--- START ---

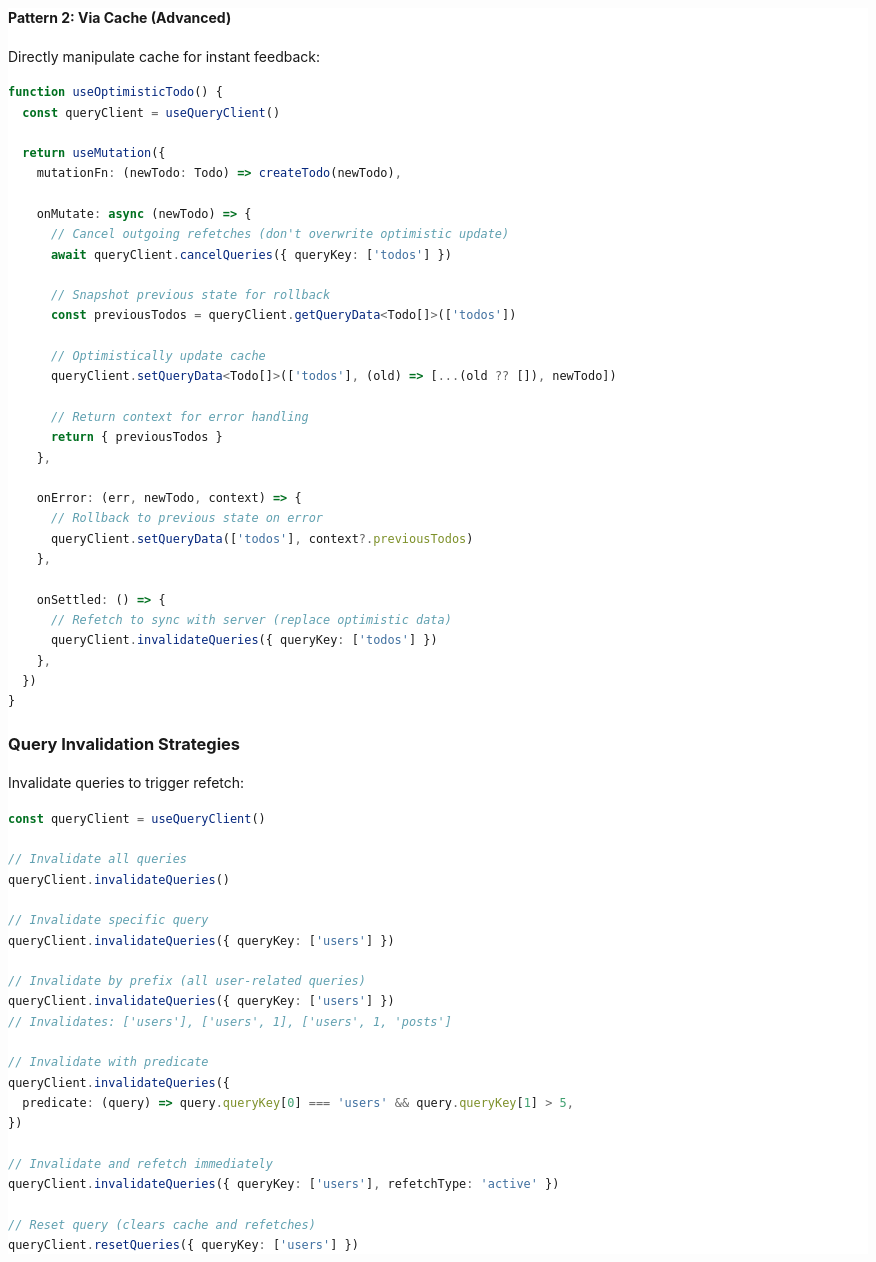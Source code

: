 #### Pattern 2: Via Cache (Advanced)

Directly manipulate cache for instant feedback:

```typescript
function useOptimisticTodo() {
  const queryClient = useQueryClient()

  return useMutation({
    mutationFn: (newTodo: Todo) => createTodo(newTodo),

    onMutate: async (newTodo) => {
      // Cancel outgoing refetches (don't overwrite optimistic update)
      await queryClient.cancelQueries({ queryKey: ['todos'] })

      // Snapshot previous state for rollback
      const previousTodos = queryClient.getQueryData<Todo[]>(['todos'])

      // Optimistically update cache
      queryClient.setQueryData<Todo[]>(['todos'], (old) => [...(old ?? []), newTodo])

      // Return context for error handling
      return { previousTodos }
    },

    onError: (err, newTodo, context) => {
      // Rollback to previous state on error
      queryClient.setQueryData(['todos'], context?.previousTodos)
    },

    onSettled: () => {
      // Refetch to sync with server (replace optimistic data)
      queryClient.invalidateQueries({ queryKey: ['todos'] })
    },
  })
}
```

### Query Invalidation Strategies

Invalidate queries to trigger refetch:

```typescript
const queryClient = useQueryClient()

// Invalidate all queries
queryClient.invalidateQueries()

// Invalidate specific query
queryClient.invalidateQueries({ queryKey: ['users'] })

// Invalidate by prefix (all user-related queries)
queryClient.invalidateQueries({ queryKey: ['users'] })
// Invalidates: ['users'], ['users', 1], ['users', 1, 'posts']

// Invalidate with predicate
queryClient.invalidateQueries({
  predicate: (query) => query.queryKey[0] === 'users' && query.queryKey[1] > 5,
})

// Invalidate and refetch immediately
queryClient.invalidateQueries({ queryKey: ['users'], refetchType: 'active' })

// Reset query (clears cache and refetches)
queryClient.resetQueries({ queryKey: ['users'] })
```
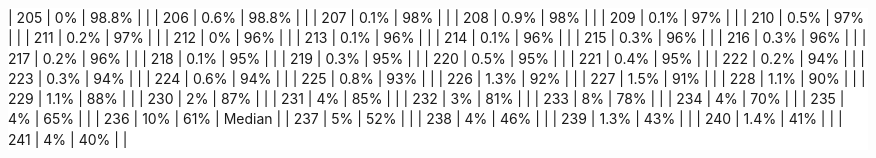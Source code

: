 | 205 | 0% | 98.8% |  |
| 206 | 0.6% | 98.8% |  |
| 207 | 0.1% | 98% |  |
| 208 | 0.9% | 98% |  |
| 209 | 0.1% | 97% |  |
| 210 | 0.5% | 97% |  |
| 211 | 0.2% | 97% |  |
| 212 | 0% | 96% |  |
| 213 | 0.1% | 96% |  |
| 214 | 0.1% | 96% |  |
| 215 | 0.3% | 96% |  |
| 216 | 0.3% | 96% |  |
| 217 | 0.2% | 96% |  |
| 218 | 0.1% | 95% |  |
| 219 | 0.3% | 95% |  |
| 220 | 0.5% | 95% |  |
| 221 | 0.4% | 95% |  |
| 222 | 0.2% | 94% |  |
| 223 | 0.3% | 94% |  |
| 224 | 0.6% | 94% |  |
| 225 | 0.8% | 93% |  |
| 226 | 1.3% | 92% |  |
| 227 | 1.5% | 91% |  |
| 228 | 1.1% | 90% |  |
| 229 | 1.1% | 88% |  |
| 230 | 2% | 87% |  |
| 231 | 4% | 85% |  |
| 232 | 3% | 81% |  |
| 233 | 8% | 78% |  |
| 234 | 4% | 70% |  |
| 235 | 4% | 65% |  |
| 236 | 10% | 61% | Median |
| 237 | 5% | 52% |  |
| 238 | 4% | 46% |  |
| 239 | 1.3% | 43% |  |
| 240 | 1.4% | 41% |  |
| 241 | 4% | 40% |  |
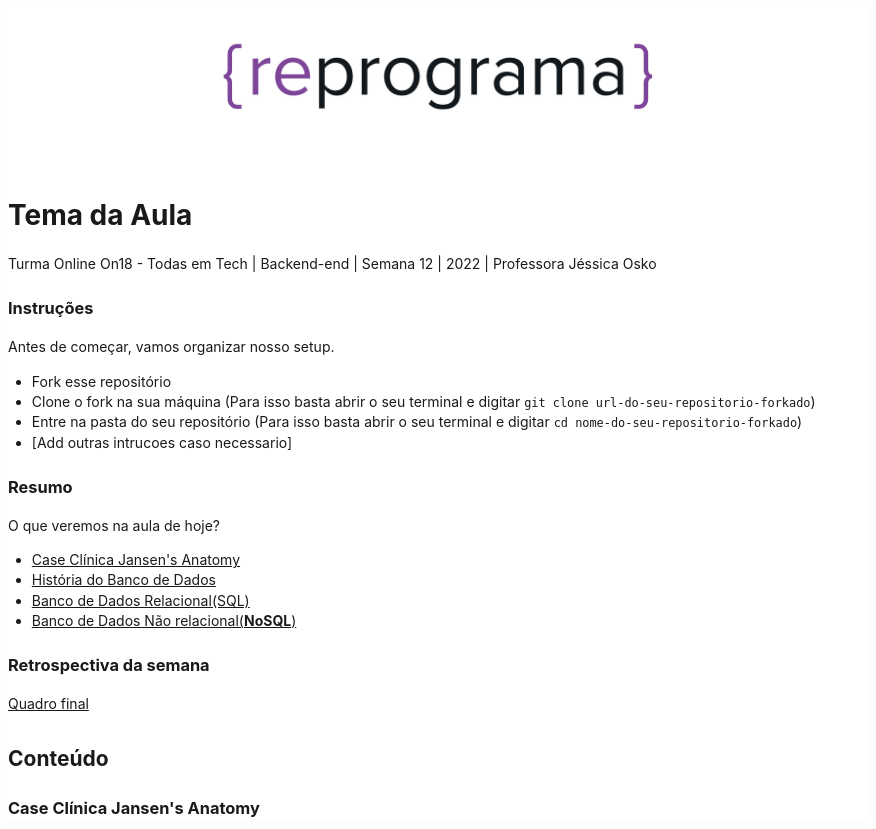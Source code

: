 <h1 align="center">
  <img src="assets/reprograma-fundos-claros.png" alt="logo reprograma" width="500">
</h1>

# Tema da Aula

Turma Online On18 - Todas em Tech  | Backend-end | Semana 12 | 2022 | Professora Jéssica Osko

### Instruções
Antes de começar, vamos organizar nosso setup.
* Fork esse repositório 
* Clone o fork na sua máquina (Para isso basta abrir o seu terminal e digitar `git clone url-do-seu-repositorio-forkado`)
* Entre na pasta do seu repositório (Para isso basta abrir o seu terminal e digitar `cd nome-do-seu-repositorio-forkado`)
* [Add outras intrucoes caso necessario]

### Resumo
O que veremos na aula de hoje?
* [Case Clínica Jansen's Anatomy](#tema1)
* [História do Banco de Dados](#tema2)
* [Banco de Dados Relacional(SQL)](#tema3)
* [Banco de Dados Não relacional(**NoSQL**)](#tema3)


### Retrospectiva da semana 

[Quadro final](https://easyretro.io/publicboard/6JYlgjPPqiNIWLxpw3nWzSSIPuh2/28e59fe6-1860-4c6a-8239-01593bc2a7c5)

## Conteúdo
### Case Clínica Jansen's Anatomy 

<h1 align="center">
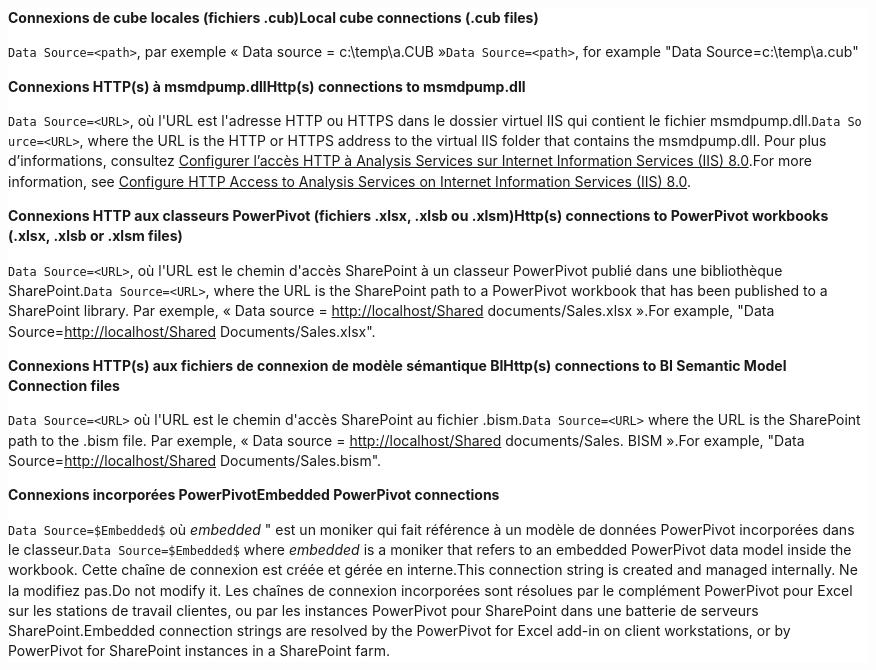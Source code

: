  <span data-ttu-id="f6c61-363">**Connexions de cube locales (fichiers .cub)**</span><span class="sxs-lookup"><span data-stu-id="f6c61-363">**Local cube connections (.cub files)**</span></span>  
  
 <span data-ttu-id="f6c61-364">`Data Source=<path>`, par exemple « Data source = c:\temp\a.CUB »</span><span class="sxs-lookup"><span data-stu-id="f6c61-364">`Data Source=<path>`, for example "Data Source=c:\temp\a.cub"</span></span>  
  
 <span data-ttu-id="f6c61-365">**Connexions HTTP(s) à msmdpump.dll**</span><span class="sxs-lookup"><span data-stu-id="f6c61-365">**Http(s) connections to msmdpump.dll**</span></span>  
  
 <span data-ttu-id="f6c61-366">`Data Source=<URL>`, où l'URL est l'adresse HTTP ou HTTPS dans le dossier virtuel IIS qui contient le fichier msmdpump.dll.</span><span class="sxs-lookup"><span data-stu-id="f6c61-366">`Data Source=<URL>`, where the URL is the HTTP or HTTPS address to the virtual IIS folder that contains the msmdpump.dll.</span></span> <span data-ttu-id="f6c61-367">Pour plus d’informations, consultez [Configurer l’accès HTTP à Analysis Services sur Internet Information Services &#40;IIS&#41; 8.0](configure-http-access-to-analysis-services-on-iis-8-0.md).</span><span class="sxs-lookup"><span data-stu-id="f6c61-367">For more information, see [Configure HTTP Access to Analysis Services on Internet Information Services &#40;IIS&#41; 8.0](configure-http-access-to-analysis-services-on-iis-8-0.md).</span></span>  
  
 <span data-ttu-id="f6c61-368">**Connexions HTTP aux classeurs PowerPivot (fichiers .xlsx, .xlsb ou .xlsm)**</span><span class="sxs-lookup"><span data-stu-id="f6c61-368">**Http(s) connections to PowerPivot workbooks (.xlsx, .xlsb or .xlsm files)**</span></span>  
  
 <span data-ttu-id="f6c61-369">`Data Source=<URL>`, où l'URL est le chemin d'accès SharePoint à un classeur PowerPivot publié dans une bibliothèque SharePoint.</span><span class="sxs-lookup"><span data-stu-id="f6c61-369">`Data Source=<URL>`, where the URL is the SharePoint path to a PowerPivot workbook that has been published to a SharePoint library.</span></span> <span data-ttu-id="f6c61-370">Par exemple, « Data source = <http://localhost/Shared> documents/Sales.xlsx ».</span><span class="sxs-lookup"><span data-stu-id="f6c61-370">For example, "Data Source=<http://localhost/Shared> Documents/Sales.xlsx".</span></span>  
  
 <span data-ttu-id="f6c61-371">**Connexions HTTP(s) aux fichiers de connexion de modèle sémantique BI**</span><span class="sxs-lookup"><span data-stu-id="f6c61-371">**Http(s) connections to BI Semantic Model Connection files**</span></span>  
  
 <span data-ttu-id="f6c61-372">`Data Source=<URL>` où l'URL est le chemin d'accès SharePoint au fichier .bism.</span><span class="sxs-lookup"><span data-stu-id="f6c61-372">`Data Source=<URL>` where the URL is the SharePoint path to the .bism file.</span></span> <span data-ttu-id="f6c61-373">Par exemple, « Data source = <http://localhost/Shared> documents/Sales. BISM ».</span><span class="sxs-lookup"><span data-stu-id="f6c61-373">For example, "Data Source=<http://localhost/Shared> Documents/Sales.bism".</span></span>  
  
 <span data-ttu-id="f6c61-374">**Connexions incorporées PowerPivot**</span><span class="sxs-lookup"><span data-stu-id="f6c61-374">**Embedded PowerPivot connections**</span></span>  
  
 <span data-ttu-id="f6c61-375">`Data Source=$Embedded$` où $embedded$ " est un moniker qui fait référence à un modèle de données PowerPivot incorporées dans le classeur.</span><span class="sxs-lookup"><span data-stu-id="f6c61-375">`Data Source=$Embedded$` where $embedded$ is a moniker that refers to an embedded PowerPivot data model inside the workbook.</span></span> <span data-ttu-id="f6c61-376">Cette chaîne de connexion est créée et gérée en interne.</span><span class="sxs-lookup"><span data-stu-id="f6c61-376">This connection string is created and managed internally.</span></span> <span data-ttu-id="f6c61-377">Ne la modifiez pas.</span><span class="sxs-lookup"><span data-stu-id="f6c61-377">Do not modify it.</span></span> <span data-ttu-id="f6c61-378">Les chaînes de connexion incorporées sont résolues par le complément PowerPivot pour Excel sur les stations de travail clientes, ou par les instances PowerPivot pour SharePoint dans une batterie de serveurs SharePoint.</span><span class="sxs-lookup"><span data-stu-id="f6c61-378">Embedded connection strings are resolved by the PowerPivot for Excel add-in on client workstations, or by PowerPivot for SharePoint instances in a SharePoint farm.</span></span>  
  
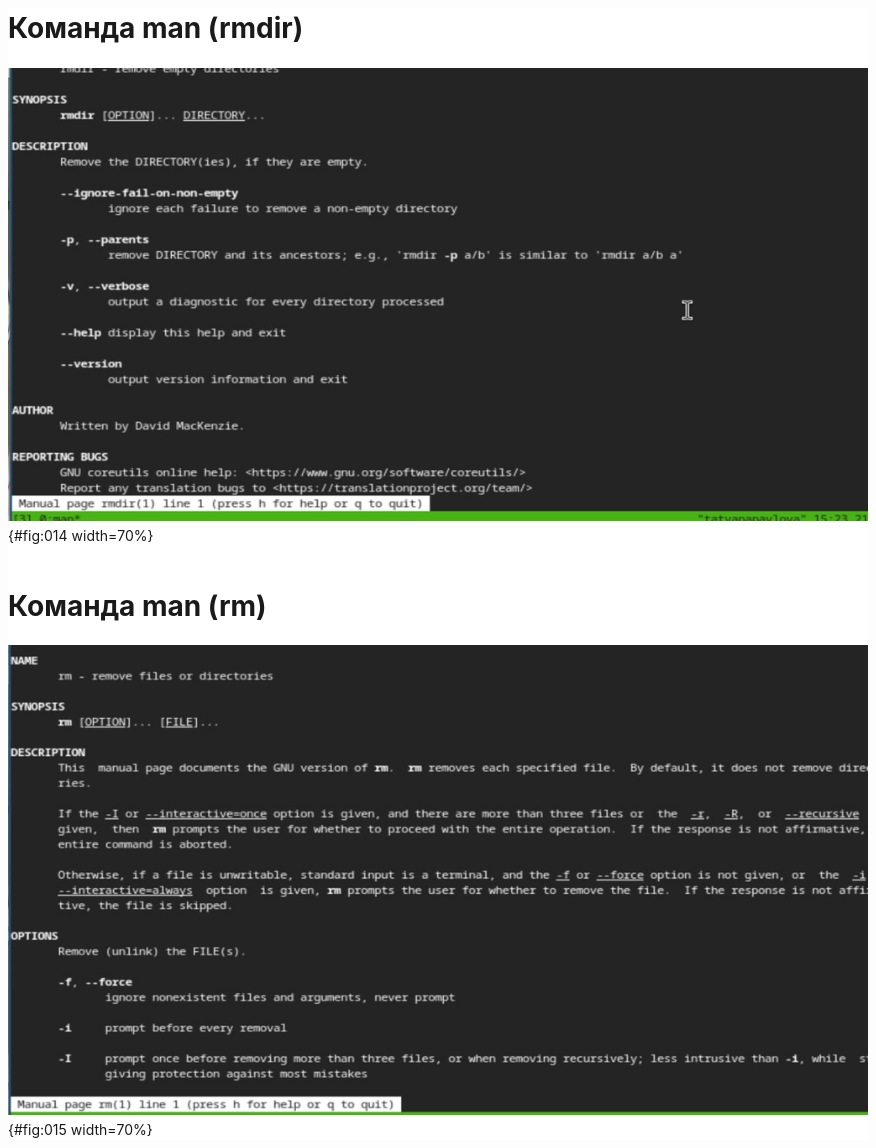 # Команда man (rmdir)

![rmdir](image/14.jpg){#fig:014 width=70%}

# Команда man (rm)

![rm](image/15.jpg){#fig:015 width=70%}
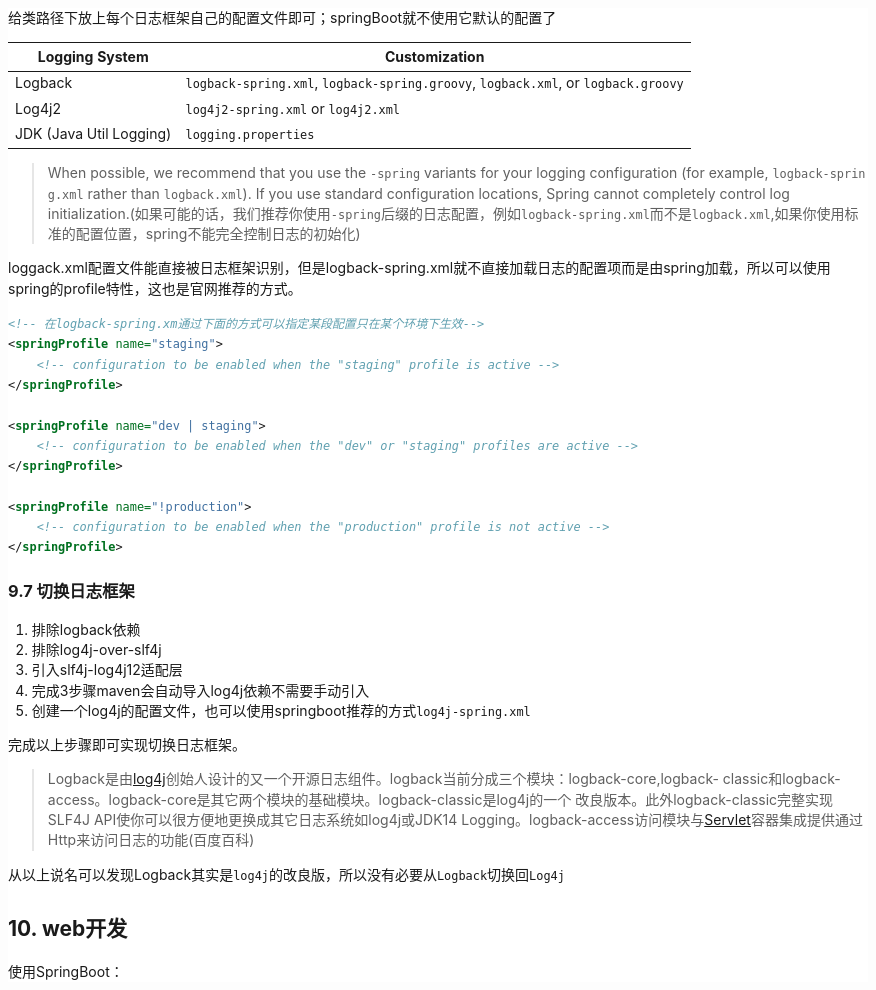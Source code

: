 给类路径下放上每个日志框架自己的配置文件即可；springBoot就不使用它默认的配置了

| Logging System          | Customization                                                |
| ----------------------- | ------------------------------------------------------------ |
| Logback                 | `logback-spring.xml`, `logback-spring.groovy`, `logback.xml`, or `logback.groovy` |
| Log4j2                  | `log4j2-spring.xml` or `log4j2.xml`                          |
| JDK (Java Util Logging) | `logging.properties`                                         |

> When possible, we recommend that you use the `-spring` variants for your logging configuration (for example, `logback-spring.xml` rather than `logback.xml`). If you use standard configuration locations, Spring cannot completely control log initialization.(如果可能的话，我们推荐你使用`-spring`后缀的日志配置，例如`logback-spring.xml`而不是`logback.xml`,如果你使用标准的配置位置，spring不能完全控制日志的初始化)

loggack.xml配置文件能直接被日志框架识别，但是logback-spring.xml就不直接加载日志的配置项而是由spring加载，所以可以使用spring的profile特性，这也是官网推荐的方式。

```xml
<!-- 在logback-spring.xm通过下面的方式可以指定某段配置只在某个环境下生效-->
<springProfile name="staging">
	<!-- configuration to be enabled when the "staging" profile is active -->
</springProfile>

<springProfile name="dev | staging">
	<!-- configuration to be enabled when the "dev" or "staging" profiles are active -->
</springProfile>

<springProfile name="!production">
	<!-- configuration to be enabled when the "production" profile is not active -->
</springProfile>
```

### 9.7 切换日志框架

1. 排除logback依赖
2. 排除log4j-over-slf4j
3. 引入slf4j-log4j12适配层
4. 完成3步骤maven会自动导入log4j依赖不需要手动引入
5. 创建一个log4j的配置文件，也可以使用springboot推荐的方式`log4j-spring.xml`

完成以上步骤即可实现切换日志框架。

> Logback是由[log4j](https://baike.baidu.com/item/log4j)创始人设计的又一个开源日志组件。logback当前分成三个模块：logback-core,logback- classic和logback-access。logback-core是其它两个模块的基础模块。logback-classic是log4j的一个 改良版本。此外logback-classic完整实现SLF4J API使你可以很方便地更换成其它日志系统如log4j或JDK14 Logging。logback-access访问模块与[Servlet](https://baike.baidu.com/item/Servlet/477555)容器集成提供通过Http来访问日志的功能(百度百科)

从以上说名可以发现Logback其实是`log4j`的改良版，所以没有必要从`Logback`切换回`Log4j`



## 10. web开发

使用SpringBoot：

--- END ---

→ **WORK INSTRUCTIONS**
Wherever "useQueryClient" appears in the listing, report the line it is on.

→ **OUTPUT**
  const queryClient = useQueryClient()
const queryClient = useQueryClient()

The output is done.